AIM OF THE TASK: Below this sentence is a listing; return exactly its lines from the one with "resultados e comentários" to the one with "2|XS|$, čiže $k\geqq", both kept, and nothing more.

DATA FOR THIS TASK:
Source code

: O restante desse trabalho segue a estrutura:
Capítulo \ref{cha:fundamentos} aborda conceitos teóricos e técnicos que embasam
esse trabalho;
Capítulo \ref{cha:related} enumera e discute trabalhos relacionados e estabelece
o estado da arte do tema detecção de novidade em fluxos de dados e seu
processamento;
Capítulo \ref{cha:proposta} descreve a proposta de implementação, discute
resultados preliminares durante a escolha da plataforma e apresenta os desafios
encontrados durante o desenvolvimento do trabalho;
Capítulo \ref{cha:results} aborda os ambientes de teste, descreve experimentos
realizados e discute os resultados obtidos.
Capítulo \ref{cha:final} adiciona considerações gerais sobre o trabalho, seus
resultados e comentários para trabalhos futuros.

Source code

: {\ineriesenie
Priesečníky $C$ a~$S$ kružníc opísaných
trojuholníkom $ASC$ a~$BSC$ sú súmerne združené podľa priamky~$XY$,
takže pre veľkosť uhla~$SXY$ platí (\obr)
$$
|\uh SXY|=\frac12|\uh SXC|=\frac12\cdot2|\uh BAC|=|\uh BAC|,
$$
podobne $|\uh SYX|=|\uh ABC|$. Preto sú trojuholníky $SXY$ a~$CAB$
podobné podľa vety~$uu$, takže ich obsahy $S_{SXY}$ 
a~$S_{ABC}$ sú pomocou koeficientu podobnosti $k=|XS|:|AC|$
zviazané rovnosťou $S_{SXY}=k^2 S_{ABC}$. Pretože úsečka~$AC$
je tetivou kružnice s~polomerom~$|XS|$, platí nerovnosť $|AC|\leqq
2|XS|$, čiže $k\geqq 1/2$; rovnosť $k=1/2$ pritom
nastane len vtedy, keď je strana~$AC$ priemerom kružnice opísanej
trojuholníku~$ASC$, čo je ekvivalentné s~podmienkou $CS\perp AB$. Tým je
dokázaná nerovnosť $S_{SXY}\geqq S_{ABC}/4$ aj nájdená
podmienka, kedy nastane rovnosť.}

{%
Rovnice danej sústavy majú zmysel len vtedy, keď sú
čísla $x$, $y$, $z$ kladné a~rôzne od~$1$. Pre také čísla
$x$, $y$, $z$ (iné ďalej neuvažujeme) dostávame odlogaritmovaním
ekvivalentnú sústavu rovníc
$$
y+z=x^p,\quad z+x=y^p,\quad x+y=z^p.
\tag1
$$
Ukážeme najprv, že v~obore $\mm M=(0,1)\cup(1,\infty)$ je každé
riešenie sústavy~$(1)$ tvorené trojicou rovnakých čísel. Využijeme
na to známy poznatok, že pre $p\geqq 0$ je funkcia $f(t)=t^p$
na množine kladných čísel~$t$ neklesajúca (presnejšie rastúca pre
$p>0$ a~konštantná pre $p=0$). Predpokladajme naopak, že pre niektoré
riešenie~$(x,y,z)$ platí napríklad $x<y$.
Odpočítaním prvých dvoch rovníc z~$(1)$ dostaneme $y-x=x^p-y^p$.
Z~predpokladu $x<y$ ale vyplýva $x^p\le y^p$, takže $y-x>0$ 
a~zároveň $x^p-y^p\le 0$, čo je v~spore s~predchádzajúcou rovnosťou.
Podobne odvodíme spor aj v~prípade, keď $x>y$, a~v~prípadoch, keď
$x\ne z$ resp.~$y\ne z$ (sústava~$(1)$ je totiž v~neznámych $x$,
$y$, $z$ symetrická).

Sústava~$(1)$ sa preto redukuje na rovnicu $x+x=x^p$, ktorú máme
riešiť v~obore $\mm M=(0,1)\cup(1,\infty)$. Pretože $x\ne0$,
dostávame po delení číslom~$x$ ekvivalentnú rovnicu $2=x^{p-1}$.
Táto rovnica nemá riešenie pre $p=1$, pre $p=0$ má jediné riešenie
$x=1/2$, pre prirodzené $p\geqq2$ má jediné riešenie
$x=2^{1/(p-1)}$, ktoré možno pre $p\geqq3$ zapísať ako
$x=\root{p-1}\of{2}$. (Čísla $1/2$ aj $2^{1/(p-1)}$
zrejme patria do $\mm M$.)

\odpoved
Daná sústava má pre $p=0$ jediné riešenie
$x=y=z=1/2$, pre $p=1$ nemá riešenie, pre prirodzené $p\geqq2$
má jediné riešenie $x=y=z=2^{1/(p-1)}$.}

YOUR RESPONSE:
resultados e comentários para trabalhos futuros.

Source code

: {\ineriesenie
Priesečníky $C$ a~$S$ kružníc opísaných
trojuholníkom $ASC$ a~$BSC$ sú súmerne združené podľa priamky~$XY$,
takže pre veľkosť uhla~$SXY$ platí (\obr)
$$
|\uh SXY|=\frac12|\uh SXC|=\frac12\cdot2|\uh BAC|=|\uh BAC|,
$$
podobne $|\uh SYX|=|\uh ABC|$. Preto sú trojuholníky $SXY$ a~$CAB$
podobné podľa vety~$uu$, takže ich obsahy $S_{SXY}$ 
a~$S_{ABC}$ sú pomocou koeficientu podobnosti $k=|XS|:|AC|$
zviazané rovnosťou $S_{SXY}=k^2 S_{ABC}$. Pretože úsečka~$AC$
je tetivou kružnice s~polomerom~$|XS|$, platí nerovnosť $|AC|\leqq
2|XS|$, čiže $k\geqq 1/2$; rovnosť $k=1/2$ pritom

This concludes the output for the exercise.